If science is going to help us get out of this mess, the fact that we're culturally blind to potential solutions is a significant problem.
This, this is crack cocaine seized a few days ago by drug enforcement agents in a park just across the street from the White House.
It's as innocent looking as candy, but it's turning our cities into battle zones.
Who's responsible?
Let me tell you straight out-- everyone who uses drugs.
What I recall most about being in New York in early 1990 and working in Washington Heights was a real understanding of how much that community was being transformed by crack cocaine and understanding how much of that transformation was probably exposing people to HIV.
And then the final factor, the notion that we were going to deal with this problem, not by creating treatment centers, not by doing what we could medically understand the challenges of substance use disorders.
No, what we decided to do was take the problem of crack cocaine and the health impacts that it had and turn it over to the police and to the courts.
While it seems as if it takes the problem of crime and puts it out of sight and out of mind, what it does instead is create reservoirs of infection.
A substantial portion of outbreaks that we saw in many urban areas were a result of sex work that was done under the influence of crack.
So we're locking people up instead of treating them.
So if you're in a setting that is now a reservoir for a virus, you're there just long enough to yourself becoming infected.
By the time you get out into the community and try to resume normal life, you've now been one of the vectors that creates the community pandemics.
In 1990, 85% of the prison population in the state of New York was Black or Latino.
And 75% of that prison population was from seven neighborhoods in New York City.
And if you look carefully at those seven neighborhoods, what did you notice?
That they were not only the source of that prison population, they were also the neighborhoods that had the highest concentration of HIV.
We were looking at the creation of an urban pandemic that was so rooted in places that had been abandoned by public resources.
You were putting people in jail instead of figuring out how to deal with the challenge that crack cocaine was presenting.
And understanding that, to this day, the highest concentration of HIV in the United States is in state and federal prisons.

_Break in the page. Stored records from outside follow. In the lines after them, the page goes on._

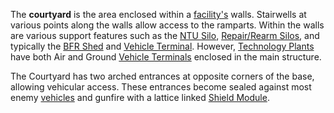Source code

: The **courtyard** is the area enclosed within a [facility's](Facilities.md)
walls. Stairwells at various points along the walls allow access to the
ramparts. Within the walls are various support features such as the
[NTU Silo](NTU_Silo.md), [Repair/Rearm Silos](../items/Repair_Rearm_Silo.md),
and typically the [BFR Shed](../items/BFR_Shed.md) and
[Vehicle Terminal](Vehicle_Terminal.md). However,
[Technology Plants](Technology_Plant.md) have both Air and Ground
[Vehicle Terminals](Vehicle_Terminal.md) enclosed in the main structure.

The Courtyard has two arched entrances at opposite corners of the base, allowing
vehicular access. These entrances become sealed against most enemy
[vehicles](../vehicles/Vehicle.md) and gunfire with a lattice linked
[Shield Module](../items/Shield_Module.md).

<!--[Category:Locations](Category:Locations.md)-->
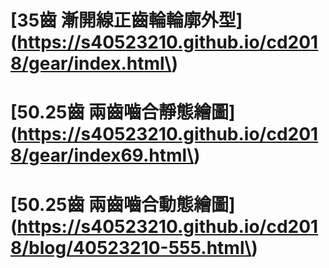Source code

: # [35齒 漸開線正齒輪輪廓外型](https://s40523210.github.io/cd2018/gear/index.html\)

# [50.25齒 兩齒嚙合靜態繪圖](https://s40523210.github.io/cd2018/gear/index69.html\)

# [50.25齒 兩齒嚙合動態繪圖](https://s40523210.github.io/cd2018/blog/40523210-555.html\)
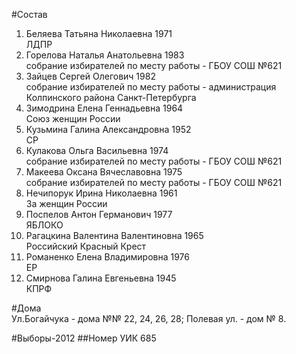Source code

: #Состав
1. Беляева Татьяна Николаевна 1971   
    ЛДПР
2. Горелова Наталья Анатольевна 1983   
    собрание избирателей по месту работы - ГБОУ СОШ №621
3. Зайцев Сергей Олегович 1982   
    собрание избирателей по месту работы - администрация Колпинского района Санкт-Петербурга
4. Зимодрина Елена Геннадьевна 1964   
    Союз женщин России
5. Кузьмина Галина Александровна 1952   
    СР
6. Кулакова Ольга Васильевна 1974   
    собрание избирателей по месту работы - ГБОУ СОШ №621
7. Макеева Оксана Вячеславовна 1975   
    собрание избирателей по месту работы - ГБОУ СОШ №621
8. Нечипорук Ирина Николаевна 1961   
    За женщин России
9. Поспелов Антон Германович 1977   
    ЯБЛОКО
10. Рагацкина Валентина Валентиновна 1965   
    Российский Красный Крест
11. Романенко Елена Владимировна 1976   
    ЕР
12. Смирнова Галина Евгеньевна 1945   
    КПРФ

#Дома  
Ул.Богайчука - дома №№ 22, 24, 26, 28; Полевая ул. - дом № 8.

#Выборы-2012
##Номер УИК
685
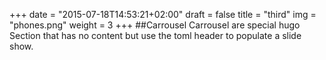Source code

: +++
date = "2015-07-18T14:53:21+02:00"
draft = false
title = "third"
img = "phones.png"
weight = 3
+++
##Carrousel
Carrousel are special hugo Section that has no content but use the toml header to populate a  slide show.

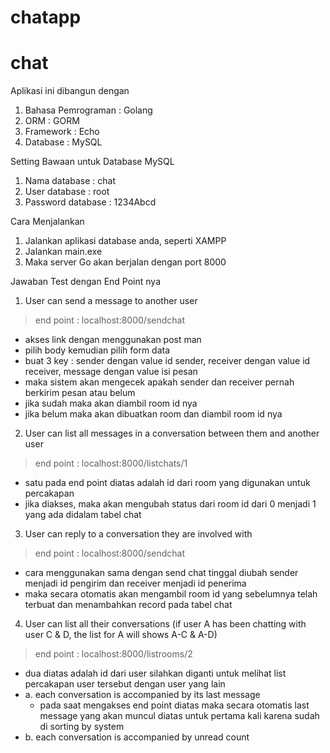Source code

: # chatapp
# chat
Aplikasi ini dibangun dengan
1. Bahasa Pemrograman : Golang
2. ORM : GORM
3. Framework : Echo 
4. Database : MySQL

Setting Bawaan untuk Database MySQL
1. Nama database : chat
2. User database : root
3. Password database : 1234Abcd

Cara Menjalankan
1. Jalankan aplikasi database anda, seperti XAMPP
2. Jalankan main.exe
3. Maka server Go akan berjalan dengan port 8000

Jawaban Test dengan End Point nya 

1. User can send a message to another user
  > end point : localhost:8000/sendchat
  * akses link dengan menggunakan post man
  * pilih body kemudian pilih form data
  * buat 3 key : sender dengan value id sender, receiver dengan value id receiver, message dengan value isi pesan
  * maka sistem akan mengecek apakah sender dan receiver pernah berkirim pesan atau belum
  * jika sudah maka akan diambil room id nya
  * jika belum maka akan dibuatkan room dan diambil room id nya
  
2. User can list all messages in a conversation between them and another user
  > end point : localhost:8000/listchats/1
  * satu pada end point diatas adalah id dari room yang digunakan untuk percakapan
  * jika diakses, maka akan mengubah status dari room id dari 0 menjadi 1 yang ada didalam tabel chat
  
3. User can reply to a conversation they are involved with
  > end point : localhost:8000/sendchat
  * cara menggunakan sama dengan send chat tinggal diubah sender menjadi id pengirim dan receiver menjadi id penerima
  * maka secara otomatis akan mengambil room id yang sebelumnya telah terbuat dan menambahkan record pada tabel chat
  
4. User can list all their conversations (if user A has been chatting with user C & D, the list for A will shows A-C & A-D)
  > end point : localhost:8000/listrooms/2
  * dua diatas adalah id dari user silahkan diganti untuk melihat list percakapan user tersebut dengan user yang lain
  * a. each conversation is accompanied by its last message
    * pada saat mengakses end point diatas maka secara otomatis last message yang akan muncul diatas untuk pertama kali karena sudah di sorting by system
  * b. each conversation is accompanied by unread count
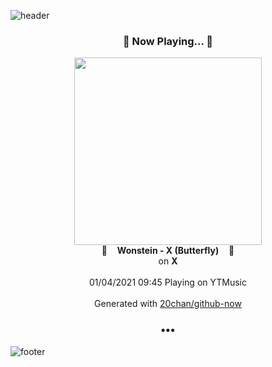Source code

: ![header](https://capsule-render.vercel.app/api?type=wave&height=170&section=header&text=Hi.%20I'm%20SHIFT&fontColor=090707&fontAlignX=45&fontAlignY=65&fontSize=100)

<h3 align="center">🎵 Now Playing... 🎵</h3>
<p align="center">
  <a href="https://music.youtube.com/channel/UC26_v5ZJhEnTuP1c8ikHB_g">
    <img width="300" src="https://lh3.googleusercontent.com/pGjY8k3vMDZbgLgfuaVtXScMYgA53dxdn3VXfM0kUQ7SUqBbYeUruVHz0B6JrWh1fDFQnT9oScq83DY">
  </a>
  <br>
  🎵&nbsp&nbsp&nbsp <b>Wonstein - X (Butterfly)</b> &nbsp&nbsp&nbsp🎵
  <br>
  on <b>X</b>
  
  <br />
  <br />
  01/04/2021 09:45 Playing on YTMusic
  <br />
  <br />
  Generated with <a href="https://github.com/20chan/github-now">20chan/github-now</a>
</p>

<h3 align="center">•••</h3>

![footer](https://capsule-render.vercel.app/api?type=wave&height=150&section=footer)
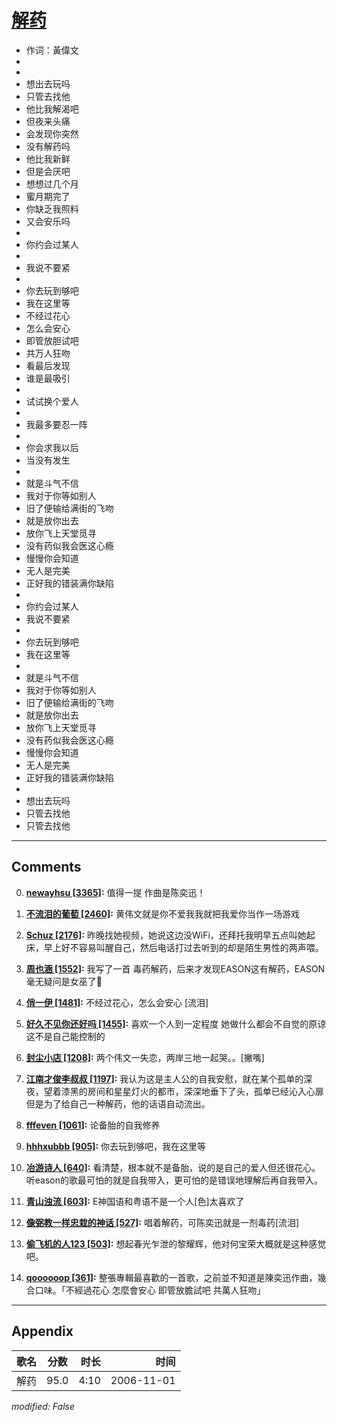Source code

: # [解药](https://music.163.com/song?id=65775)

* 作词：黃偉文
*
*
* 想出去玩吗
* 只管去找他
* 他比我解渴吧
* 但夜来头痛
* 会发现你突然
* 没有解药吗
* 他比我新鲜
* 但是会厌吧
* 想想过几个月
* 蜜月期完了
* 你缺乏我照料
* 又会安乐吗
* 
* 你约会过某人
* 
* 我说不要紧
* 
* 你去玩到够吧
* 我在这里等
* 不经过花心
* 怎么会安心
* 即管放胆试吧
* 共万人狂吻
* 看最后发现
* 谁是最吸引
* 
* 试试换个爱人
* 
* 我最多要忍一阵
* 
* 你会求我以后
* 当没有发生
* 
* 就是斗气不信
* 我对于你等如别人
* 旧了便输给满街的飞吻
* 就是放你出去
* 放你飞上天堂觅寻
* 没有药似我会医这心瘾
* 慢慢你会知道
* 无人是完美
* 正好我的错装满你缺陷
* 
* 你约会过某人
* 我说不要紧
* 
* 你去玩到够吧
* 我在这里等
* 
* 就是斗气不信
* 我对于你等如别人
* 旧了便输给满街的飞吻
* 就是放你出去
* 放你飞上天堂觅寻
* 没有药似我会医这心瘾
* 慢慢你会知道
* 无人是完美
* 正好我的错装满你缺陷
* 
* 想出去玩吗
* 只管去找他
* 只管去找他


---

## Comments
0. **[newayhsu \[3365\]](https://music.163.com/#/user/home?id=44087705):** 值得一提 作曲是陈奕迅！

1. **[不流泪的葡萄 \[2460\]](https://music.163.com/#/user/home?id=55716511):** 黄伟文就是你不爱我我就把我爱你当作一场游戏

2. **[Schuz \[2176\]](https://music.163.com/#/user/home?id=94406905):** 昨晚找她视频，她说这边没WiFi，还拜托我明早五点叫她起床，早上好不容易叫醒自己，然后电话打过去听到的却是陌生男性的两声喂。

3. **[周也涵 \[1552\]](https://music.163.com/#/user/home?id=490095536):** 我写了一首 毒药解药，后来才发现EASON这有解药，EASON毫无疑问是女巫了💊

4. **[俏一伊 \[1481\]](https://music.163.com/#/user/home?id=45289869):** 不经过花心，怎么会安心   [流泪]

5. **[好久不见你还好吗 \[1455\]](https://music.163.com/#/user/home?id=34169781):** 喜欢一个人到一定程度    她做什么都会不自觉的原谅  这不是自己能控制的

6. **[封尘小店 \[1208\]](https://music.163.com/#/user/home?id=82393905):** 两个伟文一失恋，两岸三地一起哭。。[撇嘴]

7. **[江南才俊李叔叔 \[1197\]](https://music.163.com/#/user/home?id=16973168):** 我认为这是主人公的自我安慰，就在某个孤单的深夜，望着漆黑的房间和星星灯火的都市，深深地垂下了头，孤单已经沁入心扉但是为了给自己一种解药，他的话语自动流出。

8. **[fffeven \[1061\]](https://music.163.com/#/user/home?id=84965479):** 论备胎的自我修养

9. **[hhhxubbb \[905\]](https://music.163.com/#/user/home?id=42988619):** 你去玩到够吧，我在这里等

10. **[冶游诗人 \[640\]](https://music.163.com/#/user/home?id=91530478):** 看清楚，根本就不是备胎，说的是自己的爱人但还很花心。听eason的歌最可怕的就是自我带入，更可怕的是错误地理解后再自我带入。

11. **[青山浊流 \[603\]](https://music.163.com/#/user/home?id=7094963):** E神国语和粤语不是一个人[色]太喜欢了

12. **[像弼教一样忠栽的神话 \[527\]](https://music.163.com/#/user/home?id=32677925):** 唱着解药，可陈奕迅就是一剂毒药[流泪]

13. **[偷飞机的人123 \[503\]](https://music.163.com/#/user/home?id=17144270):** 想起春光乍泄的黎耀辉，他对何宝荣大概就是这种感觉吧。

14. **[qoooooop \[361\]](https://music.163.com/#/user/home?id=18253638):** 整張專輯最喜歡的一首歌，之前並不知道是陳奕迅作曲，幾合口味。「不經過花心 怎麼會安心 即管放膽試吧 共萬人狂吻」



---

## Appendix

|歌名|分数|时长|时间|
|:---|:---:|---:|---:|
|解药|95.0|4:10|2006-11-01

*modified: False*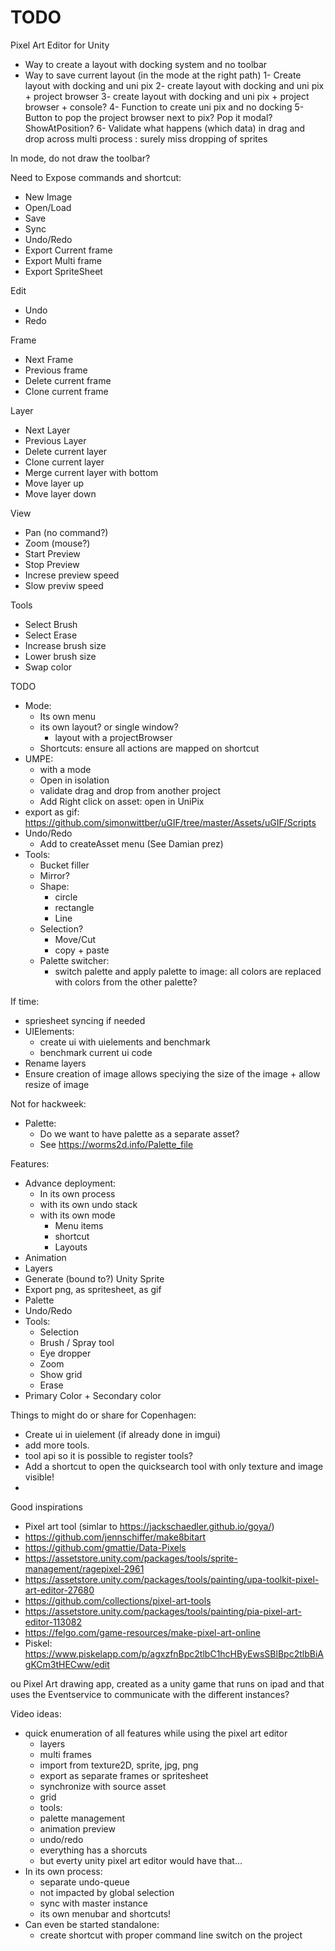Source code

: # TODO

Pixel Art Editor for Unity

- Way to create a layout with docking system and no toolbar
- Way to save current layout (in the mode at the right path)
1- Create layout with docking and uni pix
2- create layout with docking and uni pix + project browser
3- create layout with docking and uni pix + project browser + console?
4- Function to create uni pix and no docking
5- Button to pop the project browser next to pix? Pop it modal? ShowAtPosition?
6- Validate what happens (which data) in drag and drop across multi process : surely miss dropping of sprites

In mode, do not draw the toolbar?

Need to Expose commands and shortcut:
- New Image
- Open/Load
- Save
- Sync
- Undo/Redo
- Export Current frame
- Export Multi frame
- Export SpriteSheet

Edit
- Undo
- Redo

Frame
- Next Frame
- Previous frame
- Delete current frame
- Clone current frame

Layer
- Next Layer
- Previous Layer
- Delete current layer
- Clone current layer
- Merge current layer with bottom
- Move layer up
- Move layer down

View
- Pan (no command?)
- Zoom (mouse?)
- Start Preview
- Stop Preview
- Increse preview speed
- Slow previw speed

Tools
- Select Brush
- Select Erase
- Increase brush size
- Lower brush size
- Swap color

TODO
* Mode:
    * Its own menu
    * its own layout? or single window?
        * layout with a projectBrowser
	* Shortcuts: ensure all actions are mapped on shortcut
* UMPE:
    * with a mode
    * Open in isolation
	* validate drag and drop from another project
	* Add Right click on asset: open in UniPix
* export as gif: https://github.com/simonwittber/uGIF/tree/master/Assets/uGIF/Scripts
* Undo/Redo
    * Add to createAsset menu (See Damian prez)
* Tools:
    * Bucket filler
    * Mirror?
    * Shape:
        * circle
        * rectangle
        * Line
    * Selection?
        * Move/Cut
        * copy + paste
    * Palette switcher:
        * switch palette and apply palette to image: all colors are replaced with colors from the other palette?

If time:
* spriesheet syncing if needed
* UIElements:
	* create ui with uielements and benchmark
	* benchmark current ui code
* Rename layers
* Ensure creation of image allows speciying the size of the image + allow resize of image


Not for hackweek:
* Palette:
	* Do we want to have palette as a separate asset?
	* See https://worms2d.info/Palette_file


Features:
* Advance deployment:
    * In its own process
    * with its own undo stack
    * with its own mode
        * Menu items
        * shortcut
        * Layouts
* Animation
* Layers
* Generate (bound to?) Unity Sprite
* Export png, as spritesheet, as gif
* Palette
* Undo/Redo
* Tools:
    * Selection
    * Brush / Spray tool
    * Eye dropper
    * Zoom
    * Show grid
    * Erase
* Primary Color + Secondary color


Things to might do or share for Copenhagen:
* Create ui in uielement (if already done in imgui)
* add more tools.
* tool api so it is possible to register tools?
* Add a shortcut to open the quicksearch tool with only texture and image visible!
* 

Good inspirations


* Pixel art tool (simlar to https://jackschaedler.github.io/goya/)
* https://github.com/jennschiffer/make8bitart
* https://github.com/gmattie/Data-Pixels
* https://assetstore.unity.com/packages/tools/sprite-management/ragepixel-2961
* https://assetstore.unity.com/packages/tools/painting/upa-toolkit-pixel-art-editor-27680
* https://github.com/collections/pixel-art-tools
* https://assetstore.unity.com/packages/tools/painting/pia-pixel-art-editor-113082
* https://felgo.com/game-resources/make-pixel-art-online
* Piskel:  https://www.piskelapp.com/p/agxzfnBpc2tlbC1hcHByEwsSBlBpc2tlbBiAgKCm3tHECww/edit


ou Pixel Art drawing app, created as a unity game that runs on ipad and that uses the Eventservice to communicate with the different instances?


Video ideas:

- quick enumeration of all features while using the pixel art editor
    - layers
    - multi frames
    - import from texture2D, sprite, jpg, png 
    - export as separate frames or spritesheet
    - synchronize with source asset
    - grid
    - tools:
    - palette management
    - animation preview
    - undo/redo
    - everything has a shorcuts
    - but everty unity pixel art editor would have that...
- In its own process:
    - separate undo-queue
    - not impacted by global selection
    - sync with master instance
    - its own menubar and shortcuts!
- Can even be started standalone:
    - create shortcut with proper command line switch on the project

I really believe the whole war on drugs, in the first place, was a joke.
And it's kind of been proven so.
And we created our mess and we're not willing to clean it up.
Hello, Laurie Jones from public health.
I have a meeting with Chief Ruiz.
OK, I'll let him know you're here.
- Thank you.
- Just a minute.
OK.
So far, this year, we've had multiple ODs in the county.
The last one, I think, is being investigated as a fentanyl.
Well, I know the cause of death was fentanyl, which is kind of spooky, in the Omak area.
You know, it's always something you heard about in Spokane or Seattle.
It's been in the area for a while.
It's just becoming a lot more prominent now.
I though it was now a good time that we revisit Narcan training for your staff.
In a nutshell, what Narcan does is it temporarily stops the effects of anything opioid.
It temporarily blocks those receptors in the brain.
And so that's what it looks like.
And my concern from what I've seen is making Narcan so readily available, you're going to bring the overdose-- the single, every-so-often overdose in a private house-- out in public.
At the bathrooms of Walmart, McDonald's, the casino, which we are now seeing because, oh, if I OD, someone will call me, all the cops have Narcan.
I'm not saying if someone was to OD outside right now that we wouldn't administer Narcan to them.
I'm not saying that.
I'm just saying it shouldn't be an easy out per se.
Then, what do we do as a society?
Yes, you're right.
Because public health was founded on primary prevention, totally.
We're going to lose a generation, you know, over time to overdose.
And so, what are we doing to try and prevent that from the get go?
It's almost like we're putting band-aids on systemic problems that we're not willing to spend the time and money on.
So, there.
We continue to have this kind of ER mentality in the streets.
We need a public health perspective to really deal with the whole person and not their immediate medical crisis.
We'll tell people to take Narcan and use Narcan to stop the overdose, but did we give that person job training?
Did we do anything to make sure that they're employed?
Have we done any of the things that fix what got them to that moment of that overdose?
There's a whole tradition in public health when we feel like we can't prevent disease of trying to reduce the harm.
But it's become less of a exception to the rule and more the rule itself.
Since the Reagan administration, there's been less and less emphasis upon really trying to figure out how to deal with real big problems.
It's also, we're going to reduce the harm, we're going to find ways of dealing with it without really dealing with it.
You don't cure these diseases.
That's the problem we're facing.
Many of our most contemporary problems in at least the United States are literally incurable.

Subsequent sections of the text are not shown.